We use the above insights to build an end-to-end Branch Privilege Injection attack that leaks arbitrary memory at 5.6KiB/s on an up-to-date Ubuntu 24.04 with all default mitigations enabled. The following video demonstrates how Branch Privilege Injection leaks arbitrary memory on an Intel Raptor Lake (13th gen) processor.
Affected Mitigations
eIBRS: Intel has introduced enhanced Indirect Branch Restricted Speculation (eIBRS) as a Spectre-BTI mitigation on all its processors since the 9th generation (Coffee Lake Refresh).
eIBRS aims to separate indirect branch prediction between different security domains by associating each prediction with its originating domain and later only using predictions from the current domain.
IBPB: eIBRS only prevents cross-domain attacks between different hardware security domains.
This is insufficient in certain sandboxing scenarios or when separating distrusting virtual machines that run in the same hardware security domain.
For such use cases, the Indirect Branch Prediction Barrier (IBPB) provides a mechanism to invalidate all indirect branch predictions.
Both of these mitigations are recommended as the default mitigation strategy for their respective use-cases.
Branch Predictor Race Conditions
Our work demonstrates race conditions in the branch predictor which invalidate the security guarantees of eIBRS and IBPB. While eIBRS appears to correctly restrict predictions to the security domain they are associated with, this association can be manipulated. Branch predictor updates that are in-flight while a privilege switch occurs are associated with the new security domain instead of the previous one.
Furthermore, we have found that updates that are in-flight when the indirect branch predictor is invalidated (IBPB) are not flushed. As a result, these updates are stored in the branch predictor despite invalidating it.

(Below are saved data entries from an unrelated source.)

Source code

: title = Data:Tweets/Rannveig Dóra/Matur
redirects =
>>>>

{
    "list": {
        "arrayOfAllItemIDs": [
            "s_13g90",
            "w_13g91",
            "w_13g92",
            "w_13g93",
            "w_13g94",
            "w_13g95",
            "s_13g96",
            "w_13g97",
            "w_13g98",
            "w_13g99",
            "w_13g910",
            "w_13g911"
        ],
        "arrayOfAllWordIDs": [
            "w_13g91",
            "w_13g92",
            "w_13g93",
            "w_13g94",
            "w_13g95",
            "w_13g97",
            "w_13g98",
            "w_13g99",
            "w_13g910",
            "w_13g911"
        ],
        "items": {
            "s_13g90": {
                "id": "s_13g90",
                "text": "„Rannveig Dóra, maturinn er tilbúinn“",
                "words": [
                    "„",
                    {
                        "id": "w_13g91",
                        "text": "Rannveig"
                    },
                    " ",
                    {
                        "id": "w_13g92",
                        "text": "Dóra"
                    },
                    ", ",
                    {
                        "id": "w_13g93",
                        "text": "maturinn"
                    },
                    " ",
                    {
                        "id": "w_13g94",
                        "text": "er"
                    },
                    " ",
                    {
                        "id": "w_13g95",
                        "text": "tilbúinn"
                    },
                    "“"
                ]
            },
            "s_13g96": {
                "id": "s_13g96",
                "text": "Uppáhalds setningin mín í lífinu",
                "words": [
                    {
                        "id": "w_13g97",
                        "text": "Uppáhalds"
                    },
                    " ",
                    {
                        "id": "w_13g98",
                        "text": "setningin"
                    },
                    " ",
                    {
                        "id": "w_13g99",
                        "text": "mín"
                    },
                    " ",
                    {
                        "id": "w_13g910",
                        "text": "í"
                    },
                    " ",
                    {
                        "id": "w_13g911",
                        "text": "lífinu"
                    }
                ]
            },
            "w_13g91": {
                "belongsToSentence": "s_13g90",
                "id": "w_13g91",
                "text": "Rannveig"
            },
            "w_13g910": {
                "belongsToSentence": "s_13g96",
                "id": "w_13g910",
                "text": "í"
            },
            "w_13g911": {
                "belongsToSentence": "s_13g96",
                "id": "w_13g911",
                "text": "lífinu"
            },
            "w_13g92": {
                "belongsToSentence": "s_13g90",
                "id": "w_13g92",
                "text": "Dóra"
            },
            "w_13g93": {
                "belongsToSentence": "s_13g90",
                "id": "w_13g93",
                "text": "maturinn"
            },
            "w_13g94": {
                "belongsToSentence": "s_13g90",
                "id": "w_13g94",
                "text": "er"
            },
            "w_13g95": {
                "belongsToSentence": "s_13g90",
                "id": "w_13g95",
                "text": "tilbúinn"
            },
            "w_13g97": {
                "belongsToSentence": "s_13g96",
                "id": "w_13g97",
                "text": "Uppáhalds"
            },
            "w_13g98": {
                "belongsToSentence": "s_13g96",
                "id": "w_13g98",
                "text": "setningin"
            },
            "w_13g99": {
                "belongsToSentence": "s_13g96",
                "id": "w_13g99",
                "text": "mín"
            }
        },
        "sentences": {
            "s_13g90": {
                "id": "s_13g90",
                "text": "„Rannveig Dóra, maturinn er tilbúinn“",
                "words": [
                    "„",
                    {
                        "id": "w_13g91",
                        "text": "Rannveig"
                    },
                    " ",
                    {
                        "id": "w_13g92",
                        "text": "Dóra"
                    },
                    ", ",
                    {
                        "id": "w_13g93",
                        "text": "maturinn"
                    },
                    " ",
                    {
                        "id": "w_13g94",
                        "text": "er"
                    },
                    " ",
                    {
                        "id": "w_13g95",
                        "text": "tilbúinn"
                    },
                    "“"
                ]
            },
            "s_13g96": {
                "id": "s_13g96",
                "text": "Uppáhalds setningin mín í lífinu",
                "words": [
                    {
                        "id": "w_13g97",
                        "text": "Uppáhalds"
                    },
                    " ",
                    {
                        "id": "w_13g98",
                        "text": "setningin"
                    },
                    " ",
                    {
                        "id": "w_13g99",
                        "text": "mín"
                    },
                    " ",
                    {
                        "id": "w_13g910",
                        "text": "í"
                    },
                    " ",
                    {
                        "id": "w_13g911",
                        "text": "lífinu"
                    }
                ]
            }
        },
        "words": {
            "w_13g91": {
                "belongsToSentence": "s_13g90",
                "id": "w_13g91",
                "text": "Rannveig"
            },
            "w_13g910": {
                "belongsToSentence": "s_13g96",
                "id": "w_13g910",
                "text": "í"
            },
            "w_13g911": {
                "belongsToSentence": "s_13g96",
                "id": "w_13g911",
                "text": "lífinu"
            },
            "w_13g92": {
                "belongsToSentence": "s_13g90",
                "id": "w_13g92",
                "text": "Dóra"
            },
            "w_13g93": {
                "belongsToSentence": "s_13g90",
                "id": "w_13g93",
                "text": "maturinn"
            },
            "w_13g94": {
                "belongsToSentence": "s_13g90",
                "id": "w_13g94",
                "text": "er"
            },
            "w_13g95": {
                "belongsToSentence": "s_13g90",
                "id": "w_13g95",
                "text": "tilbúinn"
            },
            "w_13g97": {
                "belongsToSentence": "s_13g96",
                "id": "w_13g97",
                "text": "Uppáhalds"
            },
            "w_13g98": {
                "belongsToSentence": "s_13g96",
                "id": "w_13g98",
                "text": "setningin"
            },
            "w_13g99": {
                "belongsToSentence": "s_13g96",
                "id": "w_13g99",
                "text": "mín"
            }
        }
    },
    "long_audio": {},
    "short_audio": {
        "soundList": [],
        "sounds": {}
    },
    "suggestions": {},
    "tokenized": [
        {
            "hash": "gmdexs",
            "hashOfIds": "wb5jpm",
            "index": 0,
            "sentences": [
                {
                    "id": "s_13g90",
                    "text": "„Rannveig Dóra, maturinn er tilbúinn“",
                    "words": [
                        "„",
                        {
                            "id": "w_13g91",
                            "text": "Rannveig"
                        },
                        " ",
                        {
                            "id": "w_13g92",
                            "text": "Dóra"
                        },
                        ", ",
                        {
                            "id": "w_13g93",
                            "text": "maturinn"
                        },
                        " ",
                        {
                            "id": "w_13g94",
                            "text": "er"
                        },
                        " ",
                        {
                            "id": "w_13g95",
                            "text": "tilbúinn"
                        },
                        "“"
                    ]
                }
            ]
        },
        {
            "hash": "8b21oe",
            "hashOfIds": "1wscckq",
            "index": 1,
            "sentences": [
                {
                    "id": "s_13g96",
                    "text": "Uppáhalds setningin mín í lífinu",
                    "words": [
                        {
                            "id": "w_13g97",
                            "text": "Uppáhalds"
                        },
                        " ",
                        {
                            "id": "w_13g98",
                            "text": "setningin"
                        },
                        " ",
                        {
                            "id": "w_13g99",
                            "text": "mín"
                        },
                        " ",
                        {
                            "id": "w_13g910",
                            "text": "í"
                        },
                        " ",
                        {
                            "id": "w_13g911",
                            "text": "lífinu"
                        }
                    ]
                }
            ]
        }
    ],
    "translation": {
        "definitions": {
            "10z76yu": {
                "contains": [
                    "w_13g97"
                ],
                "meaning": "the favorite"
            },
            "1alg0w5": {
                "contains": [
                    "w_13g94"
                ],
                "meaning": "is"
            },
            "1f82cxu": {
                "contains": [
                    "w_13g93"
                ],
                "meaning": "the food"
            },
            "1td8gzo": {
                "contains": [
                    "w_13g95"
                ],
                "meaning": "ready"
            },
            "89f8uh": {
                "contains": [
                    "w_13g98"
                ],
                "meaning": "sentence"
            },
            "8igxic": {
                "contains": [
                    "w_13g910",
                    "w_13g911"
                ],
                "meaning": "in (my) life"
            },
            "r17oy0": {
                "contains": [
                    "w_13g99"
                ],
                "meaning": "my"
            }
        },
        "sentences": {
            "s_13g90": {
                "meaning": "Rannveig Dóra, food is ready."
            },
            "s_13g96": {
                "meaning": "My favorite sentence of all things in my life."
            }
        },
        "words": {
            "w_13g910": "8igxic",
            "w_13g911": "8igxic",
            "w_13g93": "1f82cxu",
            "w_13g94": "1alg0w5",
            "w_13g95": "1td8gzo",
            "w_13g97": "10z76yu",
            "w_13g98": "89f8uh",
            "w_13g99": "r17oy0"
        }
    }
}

Mitigations against Branch Predictor Race Conditions
Intel has developed a microcode update for affected processors and provided us with one to evaluate on Alder Lake. We were able to verify that the microcode update stops our primitives that we use in the paper to detect the vulnerabilities. Our performance evaluation shows up to 2.7% overhead for the microcode mitigation on Alder Lake. We have also evaluated several potential alternative mitigation strategies in software with overheads between 1.6% (Coffee Lake Refresh) and 8.3% (Rocket lake). Please refer to our paper for more details.
Resources
A paper about Branch Privilege Injection will be presented at USENIX Security 2025. There will also be a talk at Black Hat USA 2025 with a focus on vulnerability discovery and exploitation. You can find the source code for the attack and all our experiments on github.
FAQ
- Is my machine affected?
All intel processors since the 9th generation (Coffee Lake Refresh) are affected by Branch Privilege Injection. However, we have observed predictions bypassing the Indirect Branch Prediction Barrier (IBPB) on processors as far back as 7th generation (Kaby Lake). - Does Branch Privilege Injection affect non-Intel CPUs?
No. Our analysis has not found any issues on the evaluated AMD and ARM systems. - Are only Linux systems affected?
While we have built our proof-of-concept attack specifically for Linux, the underlying issue is present in the hardware. Any operating system running on affected hardware is therefore also affected by Branch Privilege Injection. - What should I do?
Install the latest operating system and BIOS updates.